How to prepare
Your practitioner or the ordering clinician may give specific instructions about medication, diet, and posture before this test. Some medications (including spironolactone, ACE inhibitors, and beta-blockers) can significantly affect aldosterone results and may need to be paused. Do not stop any medication without discussing this with your practitioner first. Maintaining a normal sodium intake in the days leading up to the test is generally recommended. Collection is often done in the morning after sitting quietly for 15–30 minutes.
After the test
Aldosterone results are almost always interpreted alongside renin. If both are ordered, your practitioner will calculate the ratio. An abnormal aldosterone:renin ratio may prompt further investigation including imaging of the adrenal glands. Adrenal conditions that cause excess aldosterone are often surgically or medically treatable.
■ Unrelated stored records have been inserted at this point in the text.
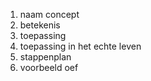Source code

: 1. naam concept
2. betekenis
3. toepassing
4. toepassing in het echte leven
5. stappenplan 
6. voorbeeld oef 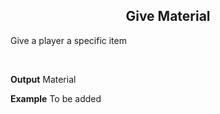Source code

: <h2 style="text-align:center;"> Give Material</h2>

Give a player a specific item

<br>

**Output**
Material
<br>

**Example**
To be added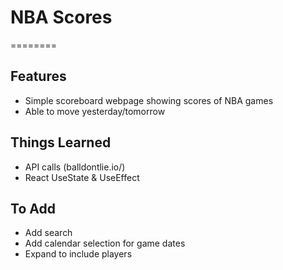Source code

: # NBA Scores
========

<!-- ![Alt text](/example2.png?raw=true "example screenshot") -->


Features
--------

- Simple scoreboard webpage showing scores of NBA games
- Able to move yesterday/tomorrow


Things Learned
-------

- API calls (balldontlie.io/)
- React UseState & UseEffect


To Add
-------
- Add search
- Add calendar selection for game dates
- Expand to include players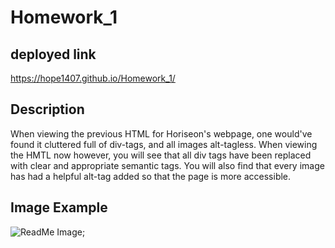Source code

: # Homework_1

## deployed link

https://hope1407.github.io/Homework_1/

## Description

When viewing the previous HTML for Horiseon's webpage, one would've found it cluttered full of div-tags, and all images alt-tagless.  When viewing the HMTL now however, you will see that all div tags have been replaced with clear and appropriate semantic tags.  You will also find that every image has had a helpful alt-tag added so that the page is more accessible.

## Image Example

![ReadMe Image](./assets/images/readme_img.png);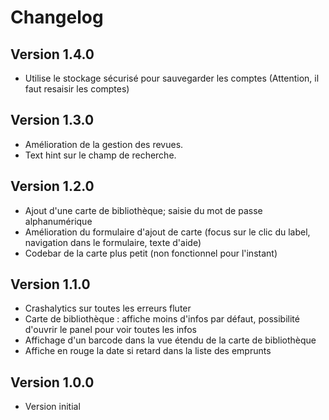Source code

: # Changelog

## Version 1.4.0

* Utilise le stockage sécurisé pour sauvegarder les comptes (Attention, il faut resaisir les comptes)

## Version 1.3.0

* Amélioration de la gestion des revues.
* Text hint sur le champ de recherche.

## Version 1.2.0

* Ajout d'une carte de bibliothèque; saisie du mot de passe alphanumérique
* Amélioration du formulaire d'ajout de carte (focus sur le clic du label, navigation dans le formulaire, texte d'aide)
* Codebar de la carte plus petit (non fonctionnel pour l'instant)

## Version 1.1.0

* Crashalytics sur toutes les erreurs fluter
* Carte de bibliothèque : affiche moins d'infos par défaut, possibilité d'ouvrir le panel pour voir toutes les infos
* Affichage d'un barcode dans la vue étendu de la carte de bibliothèque
* Affiche en rouge la date si retard dans la liste des emprunts

## Version 1.0.0

* Version initial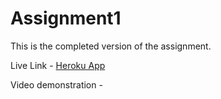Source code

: # Assignment1

This is the completed version of the assignment.

Live Link - [Heroku App](https://dabblelabsassignment1.herokuapp.com/apollo)

Video demonstration - []()
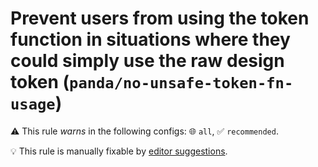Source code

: # Prevent users from using the token function in situations where they could simply use the raw design token (`panda/no-unsafe-token-fn-usage`)

⚠️ This rule _warns_ in the following configs: 🌐 `all`, ✅ `recommended`.

💡 This rule is manually fixable by [editor suggestions](https://eslint.org/docs/latest/use/core-concepts#rule-suggestions).

<!-- end auto-generated rule header -->
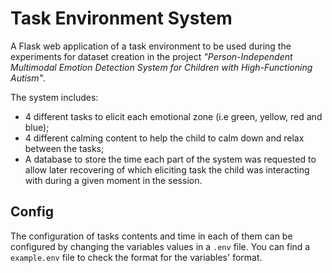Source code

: # Task Environment System

A Flask web application of a task environment to be used during the experiments for dataset creation in the project *"Person-Independent Multimodal Emotion Detection System for Children with High-Functioning Autism"*.

The system includes: 

* 4 different tasks to elicit each emotional zone (i.e green, yellow, red and blue);
* 4 different calming content to help the child to calm down and relax between the tasks;
* A database to store the time each part of the system was requested to allow later recovering of which eliciting task the child was interacting with during a given moment in the session. 


## Config
The configuration of tasks contents and time in each of them can be configured by changing the variables values in a `.env` file. 
You can find a `example.env` file to check the format for the variables' format. 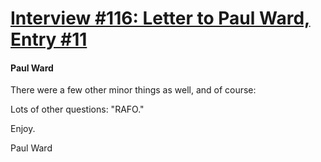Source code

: # [Interview #116: Letter to Paul Ward, Entry #11](https://www.theoryland.com/intvmain.php?i=116#11)

#### Paul Ward

There were a few other minor things as well, and of course:

Lots of other questions: "RAFO."

Enjoy.

Paul Ward

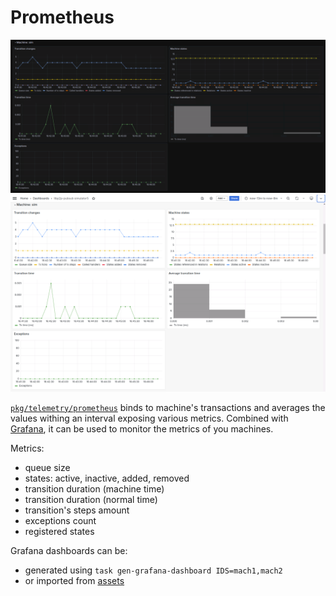 # Prometheus

![Prometheus Grafana](assets/prometheus-grafana.dark.png#gh-dark-mode-only)
![Prometheus Grafana](assets/prometheus-grafana.light.png#gh-light-mode-only)

[`pkg/telemetry/prometheus`](pkg/telemetry/prometheus) binds to machine's transactions and averages the values withing
an interval exposing various metrics. Combined with [Grafana](https://grafana.com/), it can be used to monitor the
metrics of you machines.

Metrics:

- queue size
- states: active, inactive, added, removed
- transition duration (machine time)
- transition duration (normal time)
- transition's steps amount
- exceptions count
- registered states

Grafana dashboards can be:

- generated using `task gen-grafana-dashboard IDS=mach1,mach2`
- or imported from [assets](assets/grafana-mach-sim,sim-p1.json)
Your test results will be available in your private dashboard. If there are any urgent issues, we'll let you know so you can follow up with your health professional.
Understanding results
Aldosterone is measured in picomoles per litre (pmol/L) and reference ranges vary by posture (seated versus standing) and laboratory. Results are most meaningful when interpreted alongside renin and potassium levels.
- Aldosterone:renin ratio (ARR): The key calculation for screening primary hyperaldosteronism. An elevated ARR with a high aldosterone level is strongly suggestive.
- Low aldosterone: Can indicate adrenal insufficiency or secondary causes where adrenal signalling is suppressed.
Because posture, medications, salt intake, and time of day all affect results, interpretation requires clinical context. Your results should be reviewed by a practitioner with access to your medication history.